Concerned about living and working conditions of blue-collar workers in Qatar, community members of Cornell University called on its Doha-based campus to provide sweeping information about its contractors.
According to the Cornell Daily Sun, the Cornell University Assembly – which represents students, faculty and staff at the New York State-based school – passed a resolution earlier this week about the issue.
It asked Weill Cornell Medical College in Qatar (WCMC-Q) for a list of all the names and positions of third-party contractors employed at WCMC-Q, details on the process used to hire them, specific worker protections stipulated in WCMC-Q’s contracts, among other information.
WCMC-Q said it had no comment on the resolution when contacted by Doha News.
The advocacy organization, which has been a long-standing critic of Qatar, said:
“Administrative staff, maintenance workers, gardeners and cleaners face crushing recruitment fees, the substitution of their contracts for ones with lower wages and poor working and living conditions and the confiscation of their passports.”
Education City is operated by Qatar Foundation (QF), which introduced a workers’ charter in 2013 that sets minimum standards for the recruitment, accommodation and payment of expats that go above and beyond Qatar’s laws.
Human rights advocates have welcomed QF’s policies, as well as similar measures introduced by local World Cup organizers, but said that their effectiveness depends on how strictly such provisions are enforced.
In response to demands for an independent investigation, Cornell president Elizabeth Garrett wrote to a campus organization last year that she has not found any abuses of labor at WCMC-Q, according to the Cornell Daily Sun.
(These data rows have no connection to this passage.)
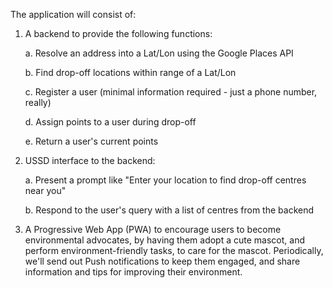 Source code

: The application will consist of:

1. A backend to provide the following functions: 

   a. Resolve an address into a Lat/Lon using the Google Places API
   
   b. Find drop-off locations within range of a Lat/Lon
   
   c. Register a user (minimal information required - just a phone number, really)
   
   d. Assign points to a user during drop-off
   
   e. Return a user's current points
   
2. USSD interface to the backend:
   
   a. Present a prompt like "Enter your location to find drop-off centres near you"
   
   b. Respond to the user's query with a list of centres from the backend
   
3. A Progressive Web App (PWA) to encourage users to become environmental advocates, 
   by having them adopt a cute mascot, and perform environment-friendly tasks, to care
   for the mascot. Periodically, we'll send out Push notifications to keep them engaged,
   and share information and tips for improving their environment.
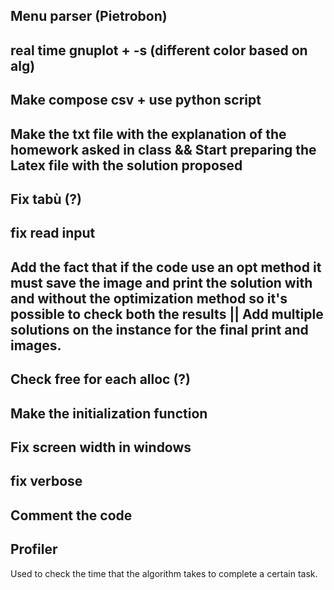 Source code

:
## Menu parser (Pietrobon)

## real time gnuplot + -s (different color based on alg)

## Make compose csv + use python script






## Make the txt file with the explanation of the homework asked in class && Start preparing the Latex file with the solution proposed

## Fix tabù (?)

## fix read input

## Add the fact that if the code use an opt method it must save the image and print the solution with and without the optimization method so it's possible to check both the results || Add multiple solutions on the instance for the final print and images. 

## Check free for each alloc (?)

## Make the initialization function

## Fix screen width in windows

## fix verbose




## Comment the code

## Profiler
Used to check the time that the algorithm takes to complete a certain task. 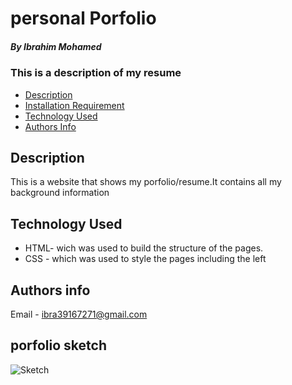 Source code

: # personal Porfolio

##### By Ibrahim Mohamed
### This is a description of my resume


+ [Description](#description)
+ [Installation Requirement](#Installation)
+ [Technology Used](#technology-used)
+ [Authors Info](#author-Info)


## Description
<p>This is a website that shows my porfolio/resume.It contains all my background information

## Technology Used
* HTML- wich was used to build the structure of the pages.
* CSS - which was used to style the pages including the left 
## Authors info
Email - ibra39167271@gmail.com
## porfolio sketch
  ![Sketch](https://github.com/ibrahimmohamed3/week-1-project/assets/132682305/dae15477-392f-4ce9-805a-0967e880d83f)



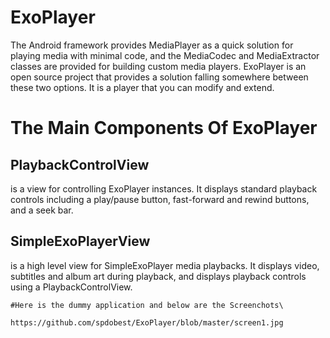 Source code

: # ExoPlayer
 The Android framework provides MediaPlayer as a quick solution for playing media with minimal code, and the MediaCodec and MediaExtractor classes are provided for building custom media players. ExoPlayer is an open source project that provides a solution falling somewhere between these two options. It is a player that you can modify and extend.

# The Main Components Of ExoPlayer
## PlaybackControlView 
is a view for controlling ExoPlayer instances. It displays standard playback controls including a play/pause button, fast-forward and rewind buttons, and a seek bar.
## SimpleExoPlayerView 
is a high level view for SimpleExoPlayer media playbacks. It displays video, subtitles and album art during playback, and displays playback controls using a PlaybackControlView.
    
    
    #Here is the dummy application and below are the Screenchots\
    
    https://github.com/spdobest/ExoPlayer/blob/master/screen1.jpg
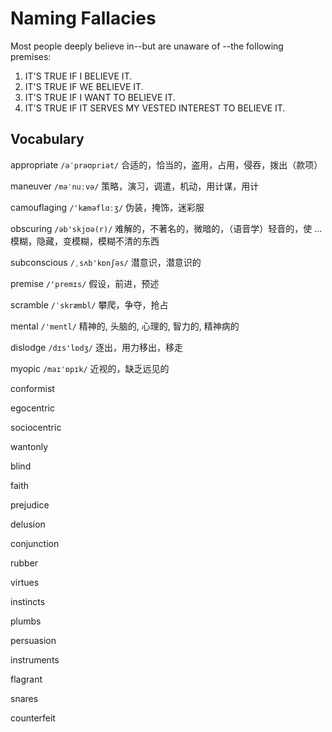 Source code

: # Naming Fallacies

Most people deeply believe in--but are unaware of --the following premises:

1. IT'S TRUE IF I BELIEVE IT.
2. IT'S TRUE IF WE BELIEVE IT.
3. IT'S TRUE IF I WANT TO BELIEVE IT.
4. IT'S TRUE IF IT SERVES MY VESTED INTEREST TO BELIEVE IT.



## Vocabulary

appropriate `/əˈprəʊpriət/`  合适的，恰当的，盗用，占用，侵吞，拨出（款项）

maneuver `/məˈnuːvə/` 策略，演习，调遣，机动，用计谋，用计

camouflaging `/'kæməflɑːʒ/` 伪装，掩饰，迷彩服

obscuring `/əb'skjʊə(r)/` 难解的，不著名的，微暗的，（语音学）轻音的，使 ... 模糊，隐藏，变模糊，模糊不清的东西

subconscious `/ˌsʌb'kɒnʃəs/` 潜意识，潜意识的

premise `/'premɪs/` 假设，前进，预述

scramble `/ˈskræmbl/` 攀爬，争夺，抢占

mental `/'mentl/` 精神的, 头脑的, 心理的, 智力的, 精神病的

dislodge `/dɪs'lɒdʒ/` 逐出，用力移出，移走

myopic `/maɪ'ɒpɪk/` 近视的，缺乏远见的

conformist

egocentric

sociocentric

wantonly

blind

faith

prejudice

delusion

conjunction

rubber

virtues

instincts

plumbs

persuasion

instruments

flagrant

snares

counterfeit

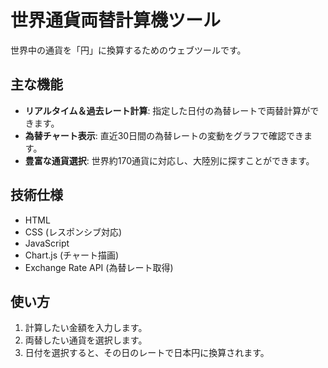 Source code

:# 世界通貨両替計算機ツール

世界中の通貨を「円」に換算するためのウェブツールです。

## 主な機能

- **リアルタイム＆過去レート計算**: 指定した日付の為替レートで両替計算ができます。
- **為替チャート表示**: 直近30日間の為替レートの変動をグラフで確認できます。
- **豊富な通貨選択**: 世界約170通貨に対応し、大陸別に探すことができます。

## 技術仕様

- HTML
- CSS (レスポンシブ対応)
- JavaScript
- Chart.js (チャート描画)
- Exchange Rate API (為替レート取得)

## 使い方

1. 計算したい金額を入力します。
2. 両替したい通貨を選択します。
3. 日付を選択すると、その日のレートで日本円に換算されます。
However, this week’s resolution states that Garrett’s statements “lacked sufficient detail for the University Assembly to objectively evaluate the issue.”
Last year, Stephen Eisenman – who was president of Northwestern’s faculty senate at the time – traveled to Qatar on a three-day visit to investigate academic freedom at NU-Q, among other issues.
In a six-page report published after his visit, the art history professor said “it is not yet clear” if QF’s guidelines have made a significant impact on the living and working conditions of expats.
Regardless of what happens in Education City, Eisenman’s report questioned whether it was appropriate for Northwestern to be operating in Qatar at all:
“The ethics of establishing a campus in an authoritarian country are murky, especially when it inhibits free expression, and counts among its allies several oppressive regimes or groups,” he wrote.
NU-Q did not respond to an interview request earlier this month to discuss Eisenman’s report.
However, NU-Q dean and CEO Everette Dennis told the New York Times in 2013 that the university was helping to change Qatar:
“When you are a guest in someone else’s country, what is your role?” he was quoted as saying. “We see ourselves as part of Qatar’s effort to transform itself from a society based on extractive industry to a knowledge-based economy. But there is not a tradition of freedom of the press in the Gulf — or in the Arab world generally.”